§ **ABOUT THIS EXERCISE**
Where does the word "不影响利润" show up in the data? Please find each such line and copy it.

§ **Plain-text document sources**
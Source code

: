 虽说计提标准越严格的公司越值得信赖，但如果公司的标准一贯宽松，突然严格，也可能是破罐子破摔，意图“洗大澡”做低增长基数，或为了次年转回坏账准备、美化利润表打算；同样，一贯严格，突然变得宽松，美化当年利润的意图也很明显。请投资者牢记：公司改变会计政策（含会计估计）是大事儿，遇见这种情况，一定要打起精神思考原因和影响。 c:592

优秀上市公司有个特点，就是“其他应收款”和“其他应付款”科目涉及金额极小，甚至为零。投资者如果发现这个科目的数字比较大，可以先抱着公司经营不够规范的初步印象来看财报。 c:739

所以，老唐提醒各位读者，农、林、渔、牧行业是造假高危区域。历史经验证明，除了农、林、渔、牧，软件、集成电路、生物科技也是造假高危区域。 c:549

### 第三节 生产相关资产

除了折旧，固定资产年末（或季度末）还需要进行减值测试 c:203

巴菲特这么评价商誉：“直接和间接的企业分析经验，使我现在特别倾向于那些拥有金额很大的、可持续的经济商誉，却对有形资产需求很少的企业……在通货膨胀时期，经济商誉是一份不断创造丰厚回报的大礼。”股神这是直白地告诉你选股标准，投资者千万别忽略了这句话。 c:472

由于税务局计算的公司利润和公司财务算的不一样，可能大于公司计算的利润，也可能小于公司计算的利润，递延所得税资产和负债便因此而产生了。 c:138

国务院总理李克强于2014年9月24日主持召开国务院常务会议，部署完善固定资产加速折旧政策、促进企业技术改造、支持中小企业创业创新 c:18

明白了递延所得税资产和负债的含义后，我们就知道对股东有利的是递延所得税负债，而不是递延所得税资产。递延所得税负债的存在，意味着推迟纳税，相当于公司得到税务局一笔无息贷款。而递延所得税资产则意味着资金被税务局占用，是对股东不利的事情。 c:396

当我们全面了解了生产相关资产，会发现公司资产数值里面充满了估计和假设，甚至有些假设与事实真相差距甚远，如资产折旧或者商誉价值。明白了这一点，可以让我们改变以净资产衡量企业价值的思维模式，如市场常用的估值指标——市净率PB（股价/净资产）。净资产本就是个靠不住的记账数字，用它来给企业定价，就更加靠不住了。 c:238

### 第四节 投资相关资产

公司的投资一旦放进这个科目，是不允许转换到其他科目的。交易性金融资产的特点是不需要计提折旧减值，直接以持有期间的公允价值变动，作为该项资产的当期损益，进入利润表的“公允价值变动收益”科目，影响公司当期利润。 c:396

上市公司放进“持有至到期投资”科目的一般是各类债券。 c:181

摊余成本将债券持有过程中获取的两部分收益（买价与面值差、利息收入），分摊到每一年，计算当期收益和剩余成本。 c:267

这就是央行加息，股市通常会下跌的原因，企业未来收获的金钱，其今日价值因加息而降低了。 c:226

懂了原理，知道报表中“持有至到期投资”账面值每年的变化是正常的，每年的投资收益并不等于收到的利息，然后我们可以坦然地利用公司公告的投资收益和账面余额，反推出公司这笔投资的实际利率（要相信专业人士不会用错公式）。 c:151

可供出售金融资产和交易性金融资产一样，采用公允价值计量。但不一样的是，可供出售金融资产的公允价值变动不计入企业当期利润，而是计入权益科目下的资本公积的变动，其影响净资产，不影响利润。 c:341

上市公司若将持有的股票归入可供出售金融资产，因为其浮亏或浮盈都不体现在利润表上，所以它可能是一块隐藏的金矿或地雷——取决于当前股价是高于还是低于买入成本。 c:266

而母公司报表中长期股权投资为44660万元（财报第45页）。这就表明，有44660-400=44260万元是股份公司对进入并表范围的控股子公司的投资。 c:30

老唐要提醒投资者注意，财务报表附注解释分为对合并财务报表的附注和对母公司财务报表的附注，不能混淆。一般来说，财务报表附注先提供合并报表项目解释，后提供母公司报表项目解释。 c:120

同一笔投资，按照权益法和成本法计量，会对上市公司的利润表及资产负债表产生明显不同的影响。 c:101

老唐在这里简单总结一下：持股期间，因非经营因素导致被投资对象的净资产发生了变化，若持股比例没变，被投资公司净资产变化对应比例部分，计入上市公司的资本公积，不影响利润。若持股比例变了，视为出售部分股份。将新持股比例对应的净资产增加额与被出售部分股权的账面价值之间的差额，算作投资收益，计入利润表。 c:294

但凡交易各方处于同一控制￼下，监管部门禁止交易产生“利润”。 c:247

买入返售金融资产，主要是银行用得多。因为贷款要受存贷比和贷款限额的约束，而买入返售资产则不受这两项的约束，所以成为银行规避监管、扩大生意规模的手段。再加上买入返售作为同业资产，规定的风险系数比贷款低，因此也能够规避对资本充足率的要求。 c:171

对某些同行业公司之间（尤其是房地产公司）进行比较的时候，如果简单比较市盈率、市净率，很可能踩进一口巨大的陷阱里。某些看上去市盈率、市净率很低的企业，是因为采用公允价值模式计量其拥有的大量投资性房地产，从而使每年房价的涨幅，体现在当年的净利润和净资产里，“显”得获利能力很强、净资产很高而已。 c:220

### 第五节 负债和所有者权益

§ **SOLUTION FOR THIS TASK**
可供出售金融资产和交易性金融资产一样，采用公允价值计量。但不一样的是，可供出售金融资产的公允价值变动不计入企业当期利润，而是计入权益科目下的资本公积的变动，其影响净资产，不影响利润。 c:341
老唐在这里简单总结一下：持股期间，因非经营因素导致被投资对象的净资产发生了变化，若持股比例没变，被投资公司净资产变化对应比例部分，计入上市公司的资本公积，不影响利润。若持股比例变了，视为出售部分股份。将新持股比例对应的净资产增加额与被出售部分股权的账面价值之间的差额，算作投资收益，计入利润表。 c:294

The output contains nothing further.